• **HOW TO COMPLETE THIS TASK**
In the listing below, a line holding "Модель - модели" and a line holding "это сервлет, который" mark the range. Retype both exactly, with all lines between them.

'''

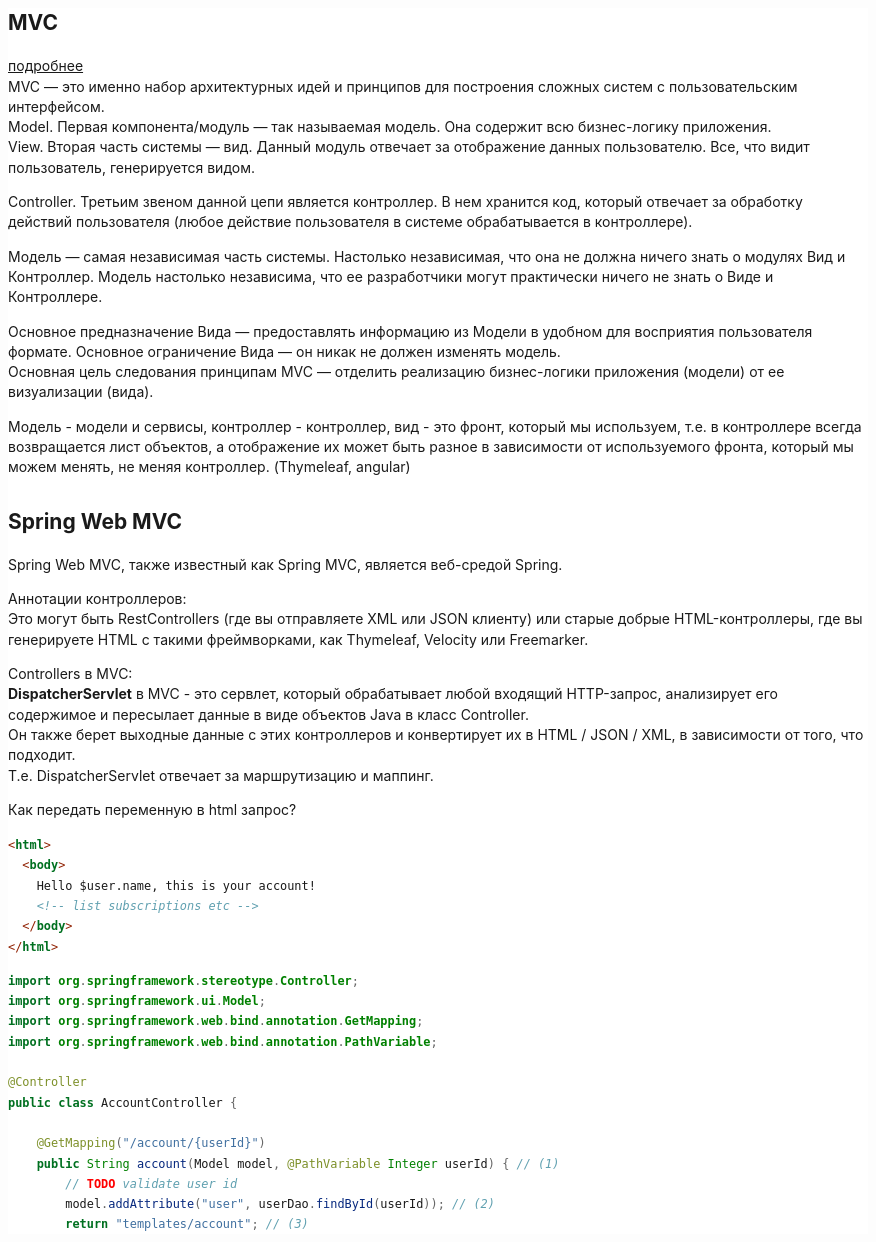 ## MVC  
[подробнее](https://javarush.ru/groups/posts/2536-chastjh-7-znakomstvo-s-patternom-mvc-model-view-controller)    
MVC — это именно набор архитектурных идей и принципов для построения сложных систем с пользовательским интерфейсом.    
Model. Первая компонента/модуль — так называемая модель. Она содержит всю бизнес-логику приложения.   
View. Вторая часть системы — вид. Данный модуль отвечает за отображение данных пользователю. Все, что видит пользователь, генерируется видом.  

Controller. Третьим звеном данной цепи является контроллер. В нем хранится код, который отвечает за обработку действий пользователя
(любое действие пользователя в системе обрабатывается в контроллере).  

Модель — самая независимая часть системы. Настолько независимая, что она не должна ничего знать о модулях Вид и Контроллер.
Модель настолько независима, что ее разработчики могут практически ничего не знать о Виде и Контроллере.

Основное предназначение Вида — предоставлять информацию из Модели в удобном для восприятия пользователя формате. Основное ограничение Вида — он никак не должен изменять модель.  
Основная цель следования принципам MVC — отделить реализацию бизнес-логики приложения (модели) от ее визуализации (вида). 

Модель - модели и сервисы, контроллер - контроллер, вид - это фронт, который мы используем, т.е. в контроллере всегда возвращается лист объектов, 
а отображение их может быть разное в зависимости от используемого фронта, который мы можем менять, не меняя контроллер.  (Thymeleaf, angular)   
 
## Spring Web MVC  
Spring Web MVC, также известный как Spring MVC, является веб-средой Spring.  

Аннотации контроллеров:  
Это могут быть RestControllers (где вы отправляете XML или JSON клиенту) или старые добрые HTML-контроллеры, 
где вы генерируете HTML с такими фреймворками, как Thymeleaf, Velocity или Freemarker.
  
Controllers в MVC:    
**DispatcherServlet** в MVC - это сервлет, который обрабатывает любой входящий HTTP-запрос, 
анализирует его содержимое и пересылает данные в виде объектов Java в класс Controller.  
Он также берет выходные данные с этих контроллеров и конвертирует их в HTML / JSON / XML, в зависимости от того, что подходит.  
Т.е. DispatcherServlet отвечает за маршрутизацию и маппинг.  

Как передать переменную в html запрос?  
```html
<html>
  <body>
    Hello $user.name, this is your account!
    <!-- list subscriptions etc -->
  </body>
</html>
```
```java
import org.springframework.stereotype.Controller;
import org.springframework.ui.Model;
import org.springframework.web.bind.annotation.GetMapping;
import org.springframework.web.bind.annotation.PathVariable;

@Controller
public class AccountController {

    @GetMapping("/account/{userId}")
    public String account(Model model, @PathVariable Integer userId) { // (1)
        // TODO validate user id
        model.addAttribute("user", userDao.findById(userId)); // (2)
        return "templates/account"; // (3)
```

'''

• **SOLUTION**
Модель - модели и сервисы, контроллер - контроллер, вид - это фронт, который мы используем, т.е. в контроллере всегда возвращается лист объектов, 
а отображение их может быть разное в зависимости от используемого фронта, который мы можем менять, не меняя контроллер.  (Thymeleaf, angular)   
 
## Spring Web MVC  
Spring Web MVC, также известный как Spring MVC, является веб-средой Spring.  

Аннотации контроллеров:  
Это могут быть RestControllers (где вы отправляете XML или JSON клиенту) или старые добрые HTML-контроллеры, 
где вы генерируете HTML с такими фреймворками, как Thymeleaf, Velocity или Freemarker.
  
Controllers в MVC:    
**DispatcherServlet** в MVC - это сервлет, который обрабатывает любой входящий HTTP-запрос, 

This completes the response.